O pai do Mirco tem um amigo de muitos anos que tem uma oficina lá, especializada em carros, ao contrário da oficina do Mirco, especializada em caminhões e máquinas industriais. Então lá fomos nós a Deruta, o Mirco dirigindo o Fiesta batido e eu atrás, na Punto que herdei quando ele comprou o Volvo. Deruta fica na direção de Roma, cidade que, além de ser tudo na vida, tem um clima muito mais agradável do que nós aqui do interior da Tanzânia. Roma é mais seca e mais quente do que a maioria das cidades italianas. Quase nunca chove, e neve é coisa raríssima, coisa pra contar pros netos. Em Deruta não estava nevando, mas os carros que vinham da direção de Terni, que ainda é Umbria mas fica a apenas uma hora de Roma, mas é alta e por isso muito fria, estavam todos cobertos de neve.

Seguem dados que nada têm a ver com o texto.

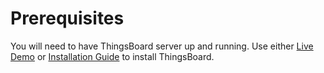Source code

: # Prerequisites

You will need to have ThingsBoard server up and running. Use either [Live Demo](https://demo.thingsboard.io/signup) or [Installation Guide](https://github.com/caoyingde/thingsboard.github.io/tree/9437083b88083a9b2563248432cbbe460867fbaf/docs/user-guide/install/installation-options/README.md) to install ThingsBoard.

Eu acho frio e neve duas coisas tão chatas que nem consigo mais achar bonito. Olho os telhados branquinhos e me dá uma raiva danada porque sei que lá fora a temperatura não me permite fazer nada. Tenho roupa na máquina de lavar que tenho que estender, mas quem disse que eu tenho coragem de ir lá na varanda debaixo de neve pra mexer em roupa molhada e ficar com os dedos congelados? Sai fora.